= Beginning of Section =

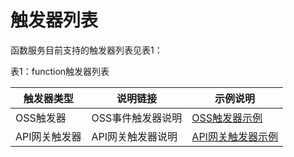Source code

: # 触发器列表

函数服务目前支持的触发器列表见表1：

表1：function触发器列表

| 触发器类型    | 说明链接          | 示例说明 |
| ------------- | ----------------- | -------- |
| OSS触发器     | OSS事件触发器说明 |  [OSS触发器示例](../../../Operation-Guide/use-cases/oss-case.md)        |
| API网关触发器 | API网关触发器说明 | [API网关触发器示例](../../../Operation-Guide/use-cases/apig-case.md)  |
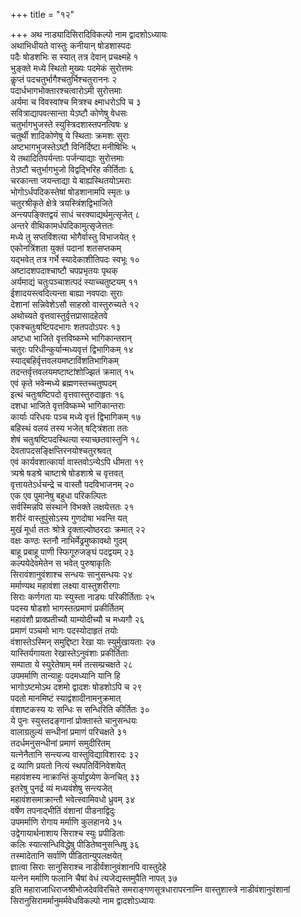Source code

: +++
title = "१२"

+++
अथ नाड्यादिसिरादिविकल्पो नाम द्वादशोऽध्यायः  
अथाभिधीयते वास्तुः कनीयान् षोडशास्पदः  
पदैः षोडशभिः स स्यात् तत्र देवान् प्रचक्ष्महे १  
भुङ्क्ते मध्ये स्थितो मुख्यः पदमेकं सुरोत्तमः  
कॢप्तं पदचतुर्भागैश्चतुर्भिश्चतुराननः २  
पदार्धभागभोक्तारश्चत्वारोऽमी सुरोत्तमाः  
अर्यमा च विवस्वांश्च मित्रश्च क्ष्माधरोऽपि च ३  
सवित्राद्यापवत्सान्ता येऽष्टौ कोणेषु वेधसः  
चतुर्भागभुजस्ते स्युस्त्रिदशास्तपनत्विषः ४  
चतुर्थी शादिकोणेषु ये स्थिताः क्रमशः सुराः  
अष्टभागभुजस्तेऽष्टौ विनिर्दिष्टा मनीषिभिः ५  
ये तथादितिपर्यन्ताः पर्जन्याद्याः सुरोत्तमाः  
तेऽष्टौ चतुर्भागभुजो विद्वद्भिरिह कीर्तिताः ६  
चरकान्ता जयन्ताद्या ये बाह्यस्थितयोऽमराः  
भोगोऽर्धपदिकस्तेषां षोडशानामपि स्मृतः ७  
चतुरश्रीकृते क्षेत्रे त्रयस्त्रिंशद्विभाजिते  
अन्त्यपङ्क्तिद्वयं साधं चरक्याद्यर्थमुत्सृजेत् ८  
अन्तरे वीथिकामर्धपदिकामुत्सृजेत्ततः  
मध्ये तु सप्तविंशत्या भोगैर्वास्तु विभाजयेत् ९  
एकोनत्रिंशता युक्तं पदानां शतसप्तकम्  
यद्भवेत् तत्र गर्भे स्यादेकाशीतिपदः स्वभूः १०  
अष्टादशपदाश्चाष्टौ चपप्रभृतयः पृथक्  
अर्यमाद्यं चतुःपञ्चाशत्पदं स्याच्चतुष्टयम् ११  
ईशादयस्त्वदित्यन्ता बाह्या नवपदाः सुराः  
देशानां सन्निवेशेऽसौ साहस्रो वास्तुरुच्यते १२  
अथोच्यते वृत्तवास्तुर्वृत्तप्रासादहेतवे  
एकश्चतुःषष्टिपदभागः शतपदोऽपरः १३  
अष्टधा भाजिते वृत्तविष्कम्भे भागिकान्तरान्  
चतुरः परिधीन्कुर्यान्मध्यवृत्तं द्विभागिकम् १४  
स्याद्बहिर्वृत्तवलयमष्टाविंशतिभागिकम्  
तदन्तर्वृत्तवलयमष्टाष्टांशोज्झितं क्रमात् १५  
एवं कृते भवेन्मध्ये ब्रह्मणस्तच्चतुष्पदम्  
इत्थं चतुःषष्टिपदो वृत्तवास्तुरुदाहृतः १६  
दशधा भाजिते वृत्तविष्कम्भे भागिकान्तराः  
कार्याः परिधयः पञ्च मध्ये वृत्तं द्विभागिकम् १७  
बहिस्थं वलयं तस्य भजेत् षट्त्रिंशता ततः  
शेषं चतुःषष्टिपदस्थित्या स्याच्छतवास्तुनि १८  
देवतापदसङ्क्षिप्तिरनयोश्चतुरश्रवत्  
एवं कार्यवशात्कार्या वास्तवोऽन्येऽपि धीमता १९  
त्र्यश्रे षडश्रे चाष्टाश्रे षोडशाश्रे च वृत्तवत्  
वृत्तायतेऽर्धचन्द्रे च वास्तौ पदविभाजनम् २०  
एक एव पुमानेषु बहुधा परिकल्पितः  
सर्वस्मिन्नपि संस्थाने विभक्ते लक्षयेत्ततः २१  
शरीरं वास्तुपुंसोऽस्य गुणदोषा भवन्ति यत्  
मुखं मूर्धा ततः श्रोत्रे दृक्ताल्वोष्ठरदाः क्रमात् २२  
वक्षः कण्ठः स्तनौ नाभिर्मेढ्रमुष्कावथो गुदम्  
बाहू प्रबाहू पाणी स्फिगूरुजङ्घं पदद्वयम् २३  
कल्पयेदेवमेतेन स भवेत् पुरुषाकृतिः  
सिरावंशानुवंशाश्च सन्धयः सानुसन्धयः २४  
मर्माण्यथ महावंशा लक्ष्या वास्तुशरीरगाः  
सिराः कर्णगता याः स्युस्ता नाड्यः परिकीर्तिताः २५  
पदस्य षोडशो भागस्तत्प्रमाणं प्रकीर्तितम्  
महावंशौ प्राक्प्रतीच्यौ याम्योदीच्यौ च मध्यगौ २६  
प्रमाणं पञ्चमो भागः पदस्योदाहृतं तयोः  
वंशास्तेऽस्मिन् समुद्दिष्टा रेखा याः स्युर्मुखायताः २७  
यास्तिर्यगायता रेखास्तेऽनुवंशाः प्रकीर्तिताः  
सम्पाता ये स्युरेतेषाम् मर्म तत्सम्प्रचक्षते २८  
उपमर्माणि तान्याहुः पदमध्यानि यानि हि  
भागोऽष्टमोऽथ दशमो द्वादशः षोडशोऽपि च २९  
पदतो मानमिष्टं स्याद्वंशादीनामनुक्रमात्  
वंशाष्टकस्य यः सन्धिः स सन्धिरिति कीर्तितः ३०  
ये पुनः स्युस्तदङ्गानां प्रोक्तास्ते चानुसन्धयः  
वालाग्रतुल्यं सन्धीनां प्रमाणं परिचक्षते ३१  
तदर्धमनुसन्धीनां प्रमाणं समुदीरितम्  
यत्नेनैतानि सन्त्यज्य वास्तुविद्याविशारदः ३२  
द्र व्याणि प्रयतो नित्यं स्थपतिर्विनिवेशयेत्  
महावंशस्य नाक्रान्तिं कुर्याद्द्रव्येण केनचित् ३३  
इतरेषु पुनर्द्र व्यं मध्यवंशेषु सन्त्यजेत्  
महावंशसमाक्रान्तौ भवेत्स्वामिवधो ध्रुवम् ३४  
वर्षेण तपनाद्भीतिं वंशानां पीडनाद्विदुः  
उपमर्माणि रोगाय मर्माणि कुलहानये ३५  
उद्वेगायार्थनाशाय सिराश्च स्युः प्रपीडिताः  
कलिः स्यात्सन्धिविद्धेषु पीडितेष्वनुसन्धिषु ३६  
तस्मादेतानि सर्वाणि पीडितान्युपलक्षयेत्  
ज्ञात्वा सिराः सानुसिराश्च नाडीर्वंशानुवंशानपि वास्तुदेहे  
यत्नेन मर्माणि फलानि चैषां वेधं त्यजेद्यस्तमुपैति नापत् ३७  
इति महाराजाधिराजश्रीभोजदेवविरचिते समराङ्गणसूत्रधारापरनाम्नि
वास्तुशास्त्रे नाडीवंशानुवंशानां
सिरानुसिरामर्मानुमर्मवेधविकल्पो नाम
द्वादशोऽध्यायः  
   
   
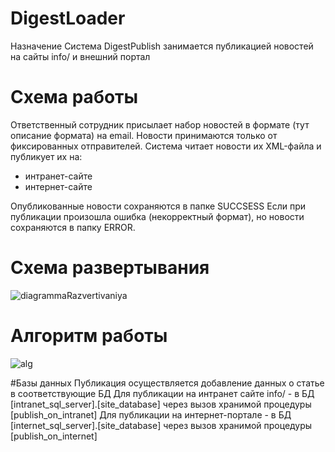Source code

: # DigestLoader
Назначение
Система DigestPublish занимается публикацией новостей на сайты info/ и внешний портал

# Схема работы
Ответственный сотрудник присылает набор новостей в формате (тут описание формата) на email. Новости принимаются только от фиксированных отправителей.
Система читает новости их XML-файла и публикует их на:
- интранет-сайте
- интернет-сайте

Опубликованные новости сохраняются в папке SUCCSESS
Если при публикации произошла ошибка (некорректный формат), но новости сохраняются в папку ERROR.

# Схема развертывания
![diagrammaRazvertivaniya](https://github.com/sansansan74/DigestLoader/assets/169544677/23c75caa-65f1-4cf4-8e98-58d2aa5526bf)

# Алгоритм работы
![alg](https://github.com/sansansan74/DigestLoader/assets/169544677/ff37a01f-0610-437a-8bb5-db1b592ce8d3)


#Базы данных
Публикация осуществляется добавление данных о статье в соответствующие БД
Для публикации на интранет сайте info/ - в БД [intranet_sql_server].[site_database] через вызов хранимой процедуры [publish_on_intranet]
Для публикации на интернет-портале - в БД [internet_sql_server].[site_database] через вызов хранимой процедуры [publish_on_internet]
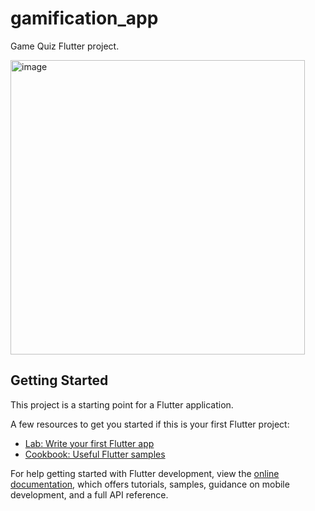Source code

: # gamification_app

Game Quiz Flutter project.

<img width="471" alt="image" src="https://github.com/user-attachments/assets/38fde51e-3c05-4247-aec0-3ba58da17878" />


## Getting Started

This project is a starting point for a Flutter application.

A few resources to get you started if this is your first Flutter project:

- [Lab: Write your first Flutter app](https://docs.flutter.dev/get-started/codelab)
- [Cookbook: Useful Flutter samples](https://docs.flutter.dev/cookbook)

For help getting started with Flutter development, view the
[online documentation](https://docs.flutter.dev/), which offers tutorials,
samples, guidance on mobile development, and a full API reference.
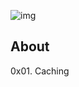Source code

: ![img](https://assets.imaginablefutures.com/media/images/ALX_Logo.max-200x150.png)

## About

0x01. Caching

= End of Section =

To do:
Please reproduce, exactly as they appear above, the lines from the line containing "Ответственный сотрудник присылает" up to and including the line containing "Если при публикации".

Worked solution:
Ответственный сотрудник присылает набор новостей в формате (тут описание формата) на email. Новости принимаются только от фиксированных отправителей.
Система читает новости их XML-файла и публикует их на:
- интранет-сайте
- интернет-сайте

Опубликованные новости сохраняются в папке SUCCSESS
Если при публикации произошла ошибка (некорректный формат), но новости сохраняются в папку ERROR.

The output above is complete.